MEtv has morning cartoons, a mix of Loonie Tunes, Tom and Jerry and Popeye and the Bugs Bunny show on Saturday mornings.
I find Gossamer quite INNNNteresting. I mean, monsters are the most INNNteresting people. The places they must go, the people they must see - they must lead INNNteresting lives.
Definitely “honey”. In seventh grade for the school music night my class sang “Roaring 20s” style songs including this one. I also have “Yes, We Have no Bananas”, “Yes Sir, That’s My Baby” and “My Blue Heaven” as recurring earworms nearly 50 years later…
And you would know, having worked on the inside. Did you ever meet MJ Frog whilst trying to blow up the world?
I thought of “darlin’” as well even thought I saw the frog cartoon many times. But now that you mention the alternate ending to Big, I’m sure that’s where I remember darlin’.
I was pretty sure it was Honey. As to the origins of “darling,” I’d wager a guess that “Oh my darling, oh my darling, oh my darling, Clementine” might have something to do with it. You have “o my darling” in Clementine, and “[Hell]o my darling” in the incorrect version of the Ragtime Gal song.
Sort of like “All around the mulberry bush, the monkey chased the weasel”?
Honey, and I know it because of the singing frog.

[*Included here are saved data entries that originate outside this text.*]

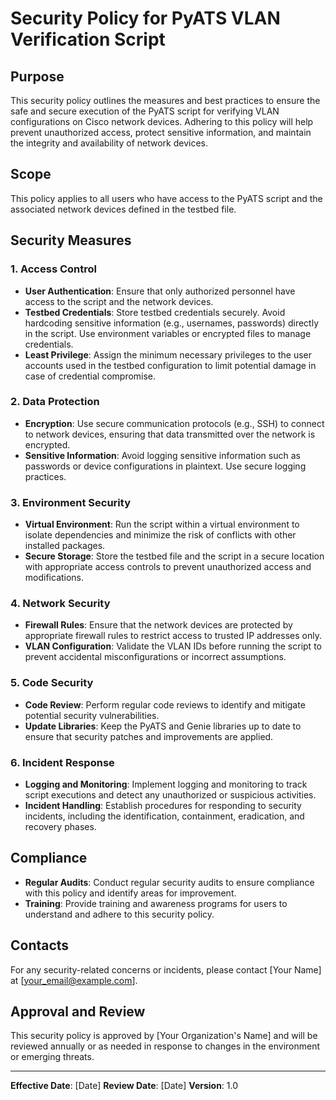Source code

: # Security Policy for PyATS VLAN Verification Script

## Purpose
This security policy outlines the measures and best practices to ensure the safe and secure execution of the PyATS script for verifying VLAN configurations on Cisco network devices. Adhering to this policy will help prevent unauthorized access, protect sensitive information, and maintain the integrity and availability of network devices.

## Scope
This policy applies to all users who have access to the PyATS script and the associated network devices defined in the testbed file.

## Security Measures

### 1. Access Control
- **User Authentication**: Ensure that only authorized personnel have access to the script and the network devices.
- **Testbed Credentials**: Store testbed credentials securely. Avoid hardcoding sensitive information (e.g., usernames, passwords) directly in the script. Use environment variables or encrypted files to manage credentials.
- **Least Privilege**: Assign the minimum necessary privileges to the user accounts used in the testbed configuration to limit potential damage in case of credential compromise.

### 2. Data Protection
- **Encryption**: Use secure communication protocols (e.g., SSH) to connect to network devices, ensuring that data transmitted over the network is encrypted.
- **Sensitive Information**: Avoid logging sensitive information such as passwords or device configurations in plaintext. Use secure logging practices.

### 3. Environment Security
- **Virtual Environment**: Run the script within a virtual environment to isolate dependencies and minimize the risk of conflicts with other installed packages.
- **Secure Storage**: Store the testbed file and the script in a secure location with appropriate access controls to prevent unauthorized access and modifications.

### 4. Network Security
- **Firewall Rules**: Ensure that the network devices are protected by appropriate firewall rules to restrict access to trusted IP addresses only.
- **VLAN Configuration**: Validate the VLAN IDs before running the script to prevent accidental misconfigurations or incorrect assumptions.

### 5. Code Security
- **Code Review**: Perform regular code reviews to identify and mitigate potential security vulnerabilities.
- **Update Libraries**: Keep the PyATS and Genie libraries up to date to ensure that security patches and improvements are applied.

### 6. Incident Response
- **Logging and Monitoring**: Implement logging and monitoring to track script executions and detect any unauthorized or suspicious activities.
- **Incident Handling**: Establish procedures for responding to security incidents, including the identification, containment, eradication, and recovery phases.

## Compliance
- **Regular Audits**: Conduct regular security audits to ensure compliance with this policy and identify areas for improvement.
- **Training**: Provide training and awareness programs for users to understand and adhere to this security policy.

## Contacts
For any security-related concerns or incidents, please contact [Your Name] at [your_email@example.com].

## Approval and Review
This security policy is approved by [Your Organization's Name] and will be reviewed annually or as needed in response to changes in the environment or emerging threats.

---

**Effective Date**: [Date]
**Review Date**: [Date]
**Version**: 1.0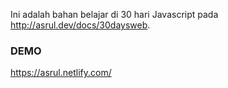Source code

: Ini adalah bahan belajar di 30 hari Javascript pada http://asrul.dev/docs/30daysweb.

### DEMO

https://asrul.netlify.com/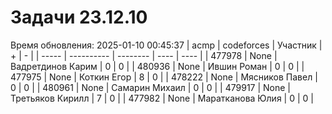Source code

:# Задачи 23.12.10
Время обновления: 2025-01-10 00:45:37
| acmp  | codeforces | Участник | +    | -    |
| ----- | ---------- | -------- | ---- | ---- |
| 477978 | None | Вадретдинов Карим | 0 | 0 |
| 480936 | None | Ившин Роман | 0 | 0 |
| 477975 | None | Коткин Егор | 8 | 0 |
| 478222 | None | Мясников Павел | 0 | 0 |
| 480961 | None | Самарин Михаил | 0 | 0 |
| 479917 | None | Третьяков Кирилл | 7 | 0 |
| 477982 | None | Маратканова Юлия | 0 | 0 |
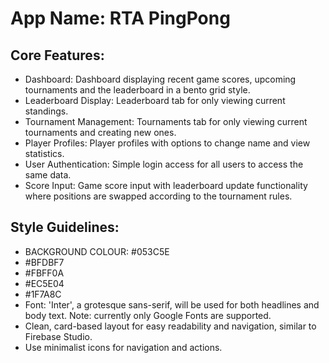 # **App Name**: RTA PingPong

## Core Features:

- Dashboard: Dashboard displaying recent game scores, upcoming tournaments and the leaderboard in a bento grid style.
- Leaderboard Display: Leaderboard tab for only viewing current standings.
- Tournament Management: Tournaments tab for only viewing current tournaments and creating new ones.
- Player Profiles: Player profiles with options to change name and view statistics.
- User Authentication: Simple login access for all users to access the same data.
- Score Input: Game score input with leaderboard update functionality where positions are swapped according to the tournament rules.

## Style Guidelines:

- BACKGROUND COLOUR: #053C5E
- #BFDBF7
- #FBFF0A
- #EC5E04
- #1F7A8C
- Font: 'Inter', a grotesque sans-serif, will be used for both headlines and body text. Note: currently only Google Fonts are supported.
- Clean, card-based layout for easy readability and navigation, similar to Firebase Studio.
- Use minimalist icons for navigation and actions.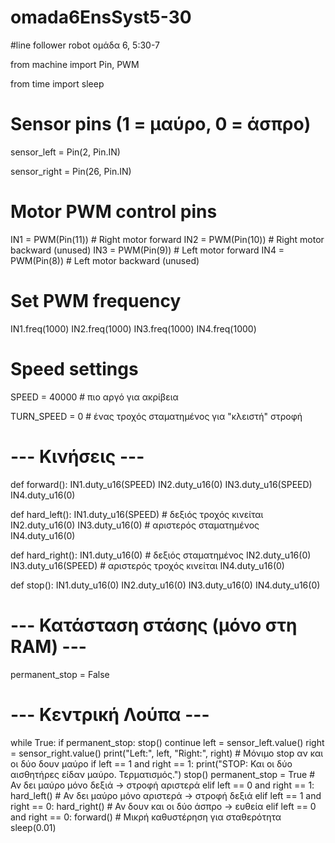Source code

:# omada6EnsSyst5-30

#line follower robot ομάδα 6, 5:30-7

from machine import Pin, PWM

from time import sleep

# Sensor pins (1 = μαύρο, 0 = άσπρο)

sensor_left = Pin(2, Pin.IN)

sensor_right = Pin(26, Pin.IN)

# Motor PWM control pins
IN1 = PWM(Pin(11))  # Right motor forward
IN2 = PWM(Pin(10))  # Right motor backward (unused)
IN3 = PWM(Pin(9))   # Left motor forward
IN4 = PWM(Pin(8))   # Left motor backward (unused)

# Set PWM frequency
IN1.freq(1000)
IN2.freq(1000)
IN3.freq(1000)
IN4.freq(1000)

# Speed settings
SPEED = 40000       # πιο αργό για ακρίβεια

TURN_SPEED = 0      # ένας τροχός σταματημένος για "κλειστή" στροφή

# --- Κινήσεις ---
def forward():
    IN1.duty_u16(SPEED)
    IN2.duty_u16(0)
    IN3.duty_u16(SPEED)
    IN4.duty_u16(0)

def hard_left():
    IN1.duty_u16(SPEED)  # δεξιός τροχός κινείται
    IN2.duty_u16(0)
    IN3.duty_u16(0)      # αριστερός σταματημένος
    IN4.duty_u16(0)

def hard_right():
    IN1.duty_u16(0)      # δεξιός σταματημένος
    IN2.duty_u16(0)
    IN3.duty_u16(SPEED)  # αριστερός τροχός κινείται
    IN4.duty_u16(0)

def stop():
    IN1.duty_u16(0)
    IN2.duty_u16(0)
    IN3.duty_u16(0)
    IN4.duty_u16(0)

# --- Κατάσταση στάσης (μόνο στη RAM) ---
permanent_stop = False

# --- Κεντρική Λούπα ---
while True:
    if permanent_stop:
        stop()
        continue
    left = sensor_left.value()
    right = sensor_right.value()
    print("Left:", left, "Right:", right)
    # Μόνιμο stop αν και οι δύο δουν μαύρο 
    if left == 1 and right == 1:
        print("STOP: Και οι δύο αισθητήρες είδαν μαύρο. Τερματισμός.")
        stop()
        permanent_stop = True
    # Αν δει μαύρο μόνο δεξιά → στροφή αριστερά
    elif left == 0 and right == 1:
        hard_left()
    # Αν δει μαύρο μόνο αριστερά → στροφή δεξιά
    elif left == 1 and right == 0:
        hard_right()
    # Αν δουν και οι δύο άσπρο → ευθεία
    elif left == 0 and right == 0:
        forward()
    # Μικρή καθυστέρηση για σταθερότητα
    sleep(0.01)
    
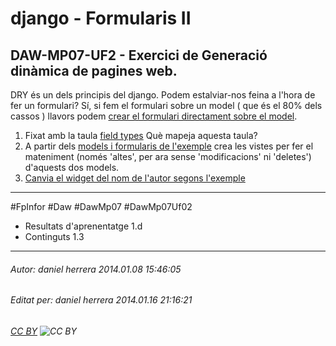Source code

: # django - Formularis II
## DAW-MP07-UF2 - Exercici de Generació dinàmica de pagines web.
DRY és un dels principis del django. Podem estalviar-nos feina a l'hora de fer un formulari? Sí, si fem el formulari sobre un model ( que és el 80% dels cassos ) llavors podem [crear el formulari directament sobre el model](https://docs.djangoproject.com/en/dev/topics/forms/modelforms/).


1. Fixat amb la taula [field types](https://docs.djangoproject.com/en/dev/topics/forms/modelforms/#field-types) Què mapeja aquesta taula?
2. A partir dels [models i formularis de l'exemple](https://docs.djangoproject.com/en/dev/topics/forms/modelforms/#a-full-example) crea les vistes per fer el mateniment (només 'altes', per ara sense 'modificacions' ni 'deletes') d'aquests dos models. 
3. [Canvia el widget del nom de l'autor segons l'exemple](https://docs.djangoproject.com/en/dev/topics/forms/modelforms/#overriding-the-default-fields)


---

#FpInfor #Daw #DawMp07 #DawMp07Uf02

* Resultats d'aprenentatge 1.d
* Continguts 1.3
---

###### Autor: daniel herrera 2014.01.08 15:46:05
###### Editat per: daniel herrera 2014.01.16 21:16:21
###### [CC BY](https://creativecommons.org/licenses/by/4.0/) ![CC BY](https://licensebuttons.net/l/by/3.0/80x15.png)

Ditto. I haven’t seen the sheet music (not in a while, anyway), but “Honey” is sung as two very short syllables in the cartoon. “Darling” just wouldn’t fit rhythmically.

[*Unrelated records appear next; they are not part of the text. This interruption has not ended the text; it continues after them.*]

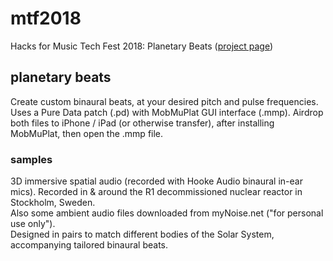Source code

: # mtf2018
Hacks for Music Tech Fest 2018: Planetary Beats ([project page](https://www.hackster.io/glowascii/planetary-beats-3cdf02))

## planetary beats
Create custom binaural beats, at your desired pitch and pulse frequencies.  
Uses a Pure Data patch (.pd) with MobMuPlat GUI interface (.mmp). Airdrop both files to iPhone / iPad (or otherwise transfer), after installing MobMuPlat, then open the .mmp file.

### samples
3D immersive spatial audio (recorded with Hooke Audio binaural in-ear mics). Recorded in & around the R1 decommissioned nuclear reactor in Stockholm, Sweden.  
Also some ambient audio files downloaded from myNoise.net ("for personal use only").  
Designed in pairs to match different bodies of the Solar System, accompanying tailored binaural beats.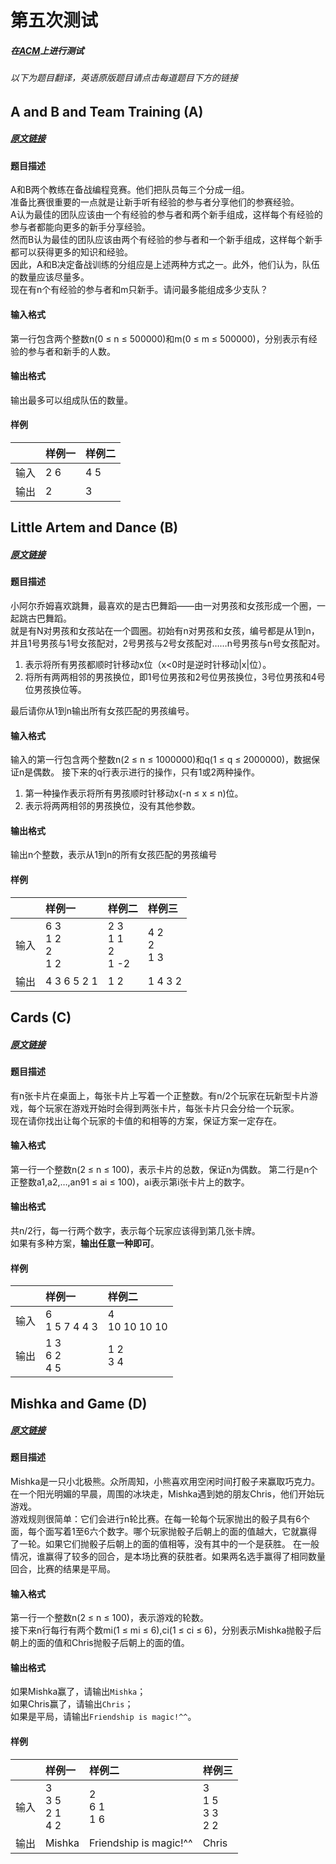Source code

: 第五次测试
==========
##### *在[ACM](http://acm.hust.edu.cn/vjudge/index)上进行测试*
###### *以下为题目翻译，英语原版题目请点击每道题目下方的链接*
## A and B and Team Training (A)
##### *[原文链接](http://codeforces.com/problemset/problem/519/C)*
#### 题目描述
A和B两个教练在备战编程竞赛。他们把队员每三个分成一组。  
准备比赛很重要的一点就是让新手听有经验的参与者分享他们的参赛经验。  
A认为最佳的团队应该由一个有经验的参与者和两个新手组成，这样每个有经验的参与者都能向更多的新手分享经验。  
然而B认为最佳的团队应该由两个有经验的参与者和一个新手组成，这样每个新手都可以获得更多的知识和经验。  
因此，A和B决定备战训练的分组应是上述两种方式之一。此外，他们认为，队伍的数量应该尽量多。  
现在有n个有经验的参与者和m只新手。请问最多能组成多少支队？  
#### 输入格式
第一行包含两个整数n(0 ≤ n ≤ 500000)和m(0 ≤ m ≤ 500000)，分别表示有经验的参与者和新手的人数。
#### 输出格式
输出最多可以组成队伍的数量。
#### 样例
|      | 样例一 | 样例二 |
|:----:|:-------|:-------|
| 输入 | 2 6    | 4 5    |
| 输出 | 2      | 3      |
## Little Artem and Dance (B)
##### *[原文链接](http://codeforces.com/problemset/problem/669/D)*
#### 题目描述
小阿尔乔姆喜欢跳舞，最喜欢的是古巴舞蹈——由一对男孩和女孩形成一个圈，一起跳古巴舞蹈。  
就是有N对男孩和女孩站在一个圆圈。初始有n对男孩和女孩，编号都是从1到n，并且1号男孩与1号女孩配对，2号男孩与2号女孩配对……n号男孩与n号女孩配对。  
  1. 表示将所有男孩都顺时针移动x位（x<0时是逆时针移动|x|位）。
  2. 将所有两两相邻的男孩换位，即1号位男孩和2号位男孩换位，3号位男孩和4号位男孩换位等。

最后请你从1到n输出所有女孩匹配的男孩编号。  
#### 输入格式
输入的第一行包含两个整数n(2 ≤ n ≤ 1000000)和q(1 ≤ q ≤ 2000000)，数据保证n是偶数。
接下来的q行表示进行的操作，只有1或2两种操作。
  1. 第一种操作表示将所有男孩顺时针移动x(-n ≤ x ≤ n)位。
  2. 表示将两两相邻的男孩换位，没有其他参数。

#### 输出格式
输出n个整数，表示从1到n的所有女孩匹配的男孩编号
#### 样例
|      |         样例一         |          样例二         |      样例三     |
|:----:|:-----------------------|:------------------------|:----------------|
| 输入 | 6 3<br>1 2<br>2<br>1 2 | 2 3<br>1 1<br>2<br>1 -2 | 4 2<br>2<br>1 3 |
| 输出 | 4 3 6 5 2 1            | 1 2                     | 1 4 3 2         |
## Cards (C)
##### *[原文链接](http://codeforces.com/problemset/problem/701/A)*
#### 题目描述
有n张卡片在桌面上，每张卡片上写着一个正整数。有n/2个玩家在玩新型卡片游戏，每个玩家在游戏开始时会得到两张卡片，每张卡片只会分给一个玩家。  
现在请你找出让每个玩家的卡值的和相等的方案，保证方案一定存在。
#### 输入格式
第一行一个整数n(2 ≤ n ≤ 100)，表示卡片的总数，保证n为偶数。
第二行是n个正整数a1,a2,…,an91 ≤ ai ≤ 100)，ai表示第i张卡片上的数字。
#### 输出格式
共n/2行，每一行两个数字，表示每个玩家应该得到第几张卡牌。  
如果有多种方案，**输出任意一种即可**。
#### 样例
|      |       样例一      |      样例二      |
|:----:|:------------------|:-----------------|
| 输入 | 6<br>1 5 7 4 4 3  | 4<br>10 10 10 10 |
| 输出 | 1 3<br>6 2<br>4 5 | 1 2<br>3 4       |
##  Mishka and Game (D)
##### *[原文链接](http://codeforces.com/problemset/problem/703/A)*
#### 题目描述
Mishka是一只小北极熊。众所周知，小熊喜欢用空闲时间打骰子来赢取巧克力。在一个阳光明媚的早晨，周围的冰块走，Mishka遇到她的朋友Chris，他们开始玩游戏。  
游戏规则很简单：它们会进行n轮比赛。在每一轮每个玩家抛出的骰子具有6个面，每个面写着1至6六个数字。哪个玩家抛骰子后朝上的面的值越大，它就赢得了一轮。如果它们抛骰子后朝上的面的值相等，没有其中的一个是获胜。
在一般情况，谁赢得了较多的回合，是本场比赛的获胜者。如果两名选手赢得了相同数量回合，比赛的结果是平局。
#### 输入格式
第一行一个整数n(2 ≤ n ≤ 100)，表示游戏的轮数。  
接下来n行每行有两个数mi(1 ≤ mi ≤ 6),ci(1 ≤ ci ≤ 6)，分别表示Mishka抛骰子后朝上的面的值和Chris抛骰子后朝上的面的值。
#### 输出格式
如果Mishka赢了，请输出`Mishka`；  
如果Chris赢了，请输出`Chris`；  
如果是平局，请输出`Friendship is magic!^^`。
#### 样例
|      |         样例一         |          样例二        |          样例三        |
|:----:|:-----------------------|:-----------------------|:-----------------------|
| 输入 | 3<br>3 5<br>2 1<br>4 2 | 2<br>6 1<br>1 6        | 3<br>1 5<br>3 3<br>2 2 |
| 输出 | Mishka                 | Friendship is magic!^^ | Chris                  |
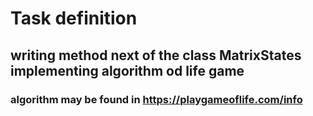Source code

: # Task definition 
## writing method next of the class MatrixStates implementing algorithm od life game 
### algorithm may be found in https://playgameoflife.com/info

Huh? It fits just fine. Same amount of syllables, same stress pattern. About a third of the respondents seem to have it naturally fit there without a problem, and I have no issue with hearing it either as “honey” or “darlin(g)”
I just also realised I remember the last line as “telephone and tell me I’m your guy.” I’m not even a guy.
“…I’m your own.”
Totally cromulent also.
I think, in the Chordettes’ version of it, they sing, “telephone and tell my you’re my own.”
You’re right, I just watched the cartoon again (possibly first time this century) and my recollection of the rhythm was incorrect.
I didn’t know : “Hello” was a relatively new word at the end of the 19th century, and was closely associated with the telephone. So this was a sort of steampunk romance song.
ETA : Should have read the song’s Wiki entry.
“Ahoy, hoy, my baby,”? I 'unno.
But consider,
Hello my baby
Hello my honey
as opposed to
Hello my baby
Hello my darlin’
To my ear the “bee - ney” at the ends sounds more like tin pan alley than “bee - lin.”
See, when I remember the song I remember it as hello my BA-by, not ba-BY. Watching the video tells me you’re right, the frog sings it ba-BY, but in my head that’s not how it goes, probably because that’s not the way you usually pronounce baby.